#### Work to be completed:
State how many lines in the records below contain the word "hbar". Nothing else is needed.

==== Dataset records ====

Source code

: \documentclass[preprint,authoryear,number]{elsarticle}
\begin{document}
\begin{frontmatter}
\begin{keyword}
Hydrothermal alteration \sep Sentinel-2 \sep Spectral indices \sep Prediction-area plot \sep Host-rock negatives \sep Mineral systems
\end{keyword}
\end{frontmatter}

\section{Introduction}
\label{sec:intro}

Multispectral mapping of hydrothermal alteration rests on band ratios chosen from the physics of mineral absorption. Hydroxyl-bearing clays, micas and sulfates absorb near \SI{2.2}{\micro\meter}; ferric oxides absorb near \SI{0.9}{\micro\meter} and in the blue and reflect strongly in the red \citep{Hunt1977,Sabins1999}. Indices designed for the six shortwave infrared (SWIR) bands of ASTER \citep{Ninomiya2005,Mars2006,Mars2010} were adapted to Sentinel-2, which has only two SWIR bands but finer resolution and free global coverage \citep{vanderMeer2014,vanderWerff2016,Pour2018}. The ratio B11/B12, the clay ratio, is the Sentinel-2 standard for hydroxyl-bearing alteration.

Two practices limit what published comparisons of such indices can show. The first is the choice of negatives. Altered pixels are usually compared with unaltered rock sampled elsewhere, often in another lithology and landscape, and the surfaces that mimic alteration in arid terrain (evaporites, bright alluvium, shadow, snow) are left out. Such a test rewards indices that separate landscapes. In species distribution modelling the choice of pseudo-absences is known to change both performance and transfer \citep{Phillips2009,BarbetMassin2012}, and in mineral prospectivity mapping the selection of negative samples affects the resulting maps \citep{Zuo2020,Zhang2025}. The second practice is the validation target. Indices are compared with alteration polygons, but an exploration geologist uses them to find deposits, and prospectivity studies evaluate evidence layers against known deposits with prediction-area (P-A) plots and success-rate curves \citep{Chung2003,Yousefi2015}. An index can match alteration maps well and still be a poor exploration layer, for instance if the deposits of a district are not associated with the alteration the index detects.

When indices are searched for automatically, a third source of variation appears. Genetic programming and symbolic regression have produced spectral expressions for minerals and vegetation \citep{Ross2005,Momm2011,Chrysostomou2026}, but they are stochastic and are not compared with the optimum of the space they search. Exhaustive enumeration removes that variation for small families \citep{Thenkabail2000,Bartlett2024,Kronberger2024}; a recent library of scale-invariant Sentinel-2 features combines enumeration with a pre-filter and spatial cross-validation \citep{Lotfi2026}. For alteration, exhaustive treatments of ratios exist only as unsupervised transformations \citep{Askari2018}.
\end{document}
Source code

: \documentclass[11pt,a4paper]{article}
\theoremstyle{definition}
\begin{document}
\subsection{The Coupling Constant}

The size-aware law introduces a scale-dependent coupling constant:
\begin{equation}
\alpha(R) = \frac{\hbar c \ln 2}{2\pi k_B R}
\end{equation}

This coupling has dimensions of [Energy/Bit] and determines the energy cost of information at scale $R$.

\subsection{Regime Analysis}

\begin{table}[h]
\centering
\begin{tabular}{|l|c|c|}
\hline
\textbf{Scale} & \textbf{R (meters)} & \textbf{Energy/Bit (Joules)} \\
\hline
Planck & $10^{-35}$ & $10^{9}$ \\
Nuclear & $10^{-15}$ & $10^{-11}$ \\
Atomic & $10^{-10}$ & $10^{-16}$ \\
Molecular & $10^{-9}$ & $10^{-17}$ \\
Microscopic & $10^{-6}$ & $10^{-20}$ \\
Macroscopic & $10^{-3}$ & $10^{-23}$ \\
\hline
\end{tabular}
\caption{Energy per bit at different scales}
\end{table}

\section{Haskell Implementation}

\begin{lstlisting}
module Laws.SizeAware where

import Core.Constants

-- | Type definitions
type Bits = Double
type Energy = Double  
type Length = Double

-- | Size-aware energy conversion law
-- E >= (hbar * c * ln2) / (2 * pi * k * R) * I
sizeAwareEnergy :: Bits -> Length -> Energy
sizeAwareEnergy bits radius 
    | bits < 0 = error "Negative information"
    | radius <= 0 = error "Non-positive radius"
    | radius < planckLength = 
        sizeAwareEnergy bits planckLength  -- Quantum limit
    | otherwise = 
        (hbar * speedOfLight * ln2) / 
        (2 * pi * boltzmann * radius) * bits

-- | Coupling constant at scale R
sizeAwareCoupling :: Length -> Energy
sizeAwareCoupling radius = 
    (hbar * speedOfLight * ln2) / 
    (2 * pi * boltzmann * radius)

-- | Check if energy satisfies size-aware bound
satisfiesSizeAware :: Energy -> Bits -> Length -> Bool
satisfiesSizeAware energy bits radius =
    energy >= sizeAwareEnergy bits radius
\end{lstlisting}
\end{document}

====
==== Dataset records ====

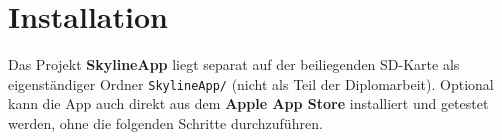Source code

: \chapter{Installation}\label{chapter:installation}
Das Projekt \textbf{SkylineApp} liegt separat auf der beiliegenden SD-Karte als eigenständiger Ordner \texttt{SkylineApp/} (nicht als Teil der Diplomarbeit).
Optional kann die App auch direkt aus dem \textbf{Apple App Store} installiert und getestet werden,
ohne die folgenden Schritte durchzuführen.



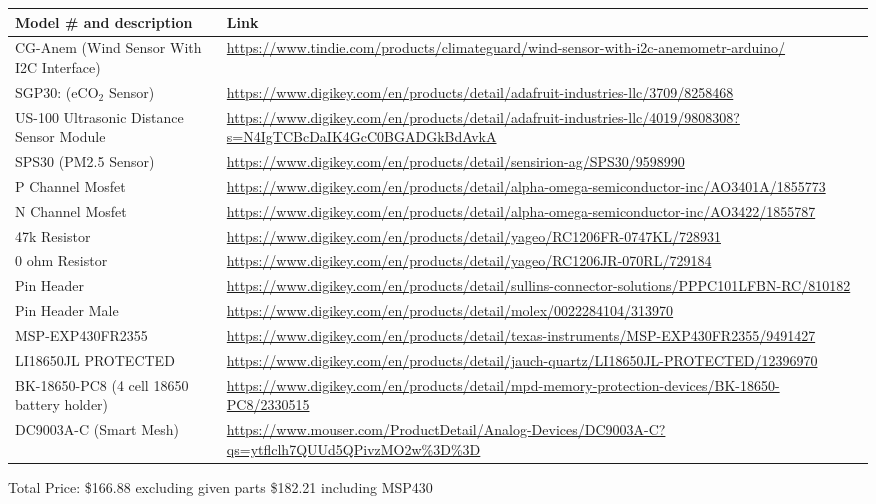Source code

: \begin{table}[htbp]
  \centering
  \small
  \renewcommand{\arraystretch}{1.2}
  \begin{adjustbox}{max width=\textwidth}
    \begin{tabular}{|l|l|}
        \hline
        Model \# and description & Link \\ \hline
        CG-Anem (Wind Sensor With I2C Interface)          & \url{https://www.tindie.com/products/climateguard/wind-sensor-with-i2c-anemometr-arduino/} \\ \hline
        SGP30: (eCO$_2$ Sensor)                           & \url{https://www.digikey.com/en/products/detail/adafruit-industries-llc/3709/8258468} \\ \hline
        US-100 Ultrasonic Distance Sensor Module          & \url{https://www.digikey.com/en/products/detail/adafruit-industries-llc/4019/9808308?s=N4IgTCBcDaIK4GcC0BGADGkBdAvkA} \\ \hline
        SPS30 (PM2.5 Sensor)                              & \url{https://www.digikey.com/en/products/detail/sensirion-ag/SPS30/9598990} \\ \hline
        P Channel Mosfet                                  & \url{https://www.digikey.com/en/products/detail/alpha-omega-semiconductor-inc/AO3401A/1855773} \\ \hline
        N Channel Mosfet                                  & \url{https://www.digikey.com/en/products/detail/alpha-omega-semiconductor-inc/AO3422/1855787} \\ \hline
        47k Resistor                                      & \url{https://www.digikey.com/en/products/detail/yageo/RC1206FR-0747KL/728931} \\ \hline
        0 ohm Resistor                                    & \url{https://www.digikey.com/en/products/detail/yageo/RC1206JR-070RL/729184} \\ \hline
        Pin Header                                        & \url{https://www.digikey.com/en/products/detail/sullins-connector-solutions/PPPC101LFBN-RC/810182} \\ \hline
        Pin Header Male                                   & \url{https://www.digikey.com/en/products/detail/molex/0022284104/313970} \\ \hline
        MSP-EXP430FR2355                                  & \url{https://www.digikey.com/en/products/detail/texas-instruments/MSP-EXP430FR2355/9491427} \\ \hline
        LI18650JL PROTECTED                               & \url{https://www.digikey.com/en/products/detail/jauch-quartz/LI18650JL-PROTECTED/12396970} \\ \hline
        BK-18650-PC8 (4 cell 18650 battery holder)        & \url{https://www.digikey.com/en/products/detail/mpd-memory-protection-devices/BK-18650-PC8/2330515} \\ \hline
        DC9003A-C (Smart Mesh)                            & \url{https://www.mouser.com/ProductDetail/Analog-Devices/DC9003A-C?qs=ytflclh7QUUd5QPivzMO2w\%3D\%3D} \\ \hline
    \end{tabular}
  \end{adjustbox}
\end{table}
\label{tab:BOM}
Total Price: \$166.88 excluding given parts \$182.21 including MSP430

====

#### The completed task:
4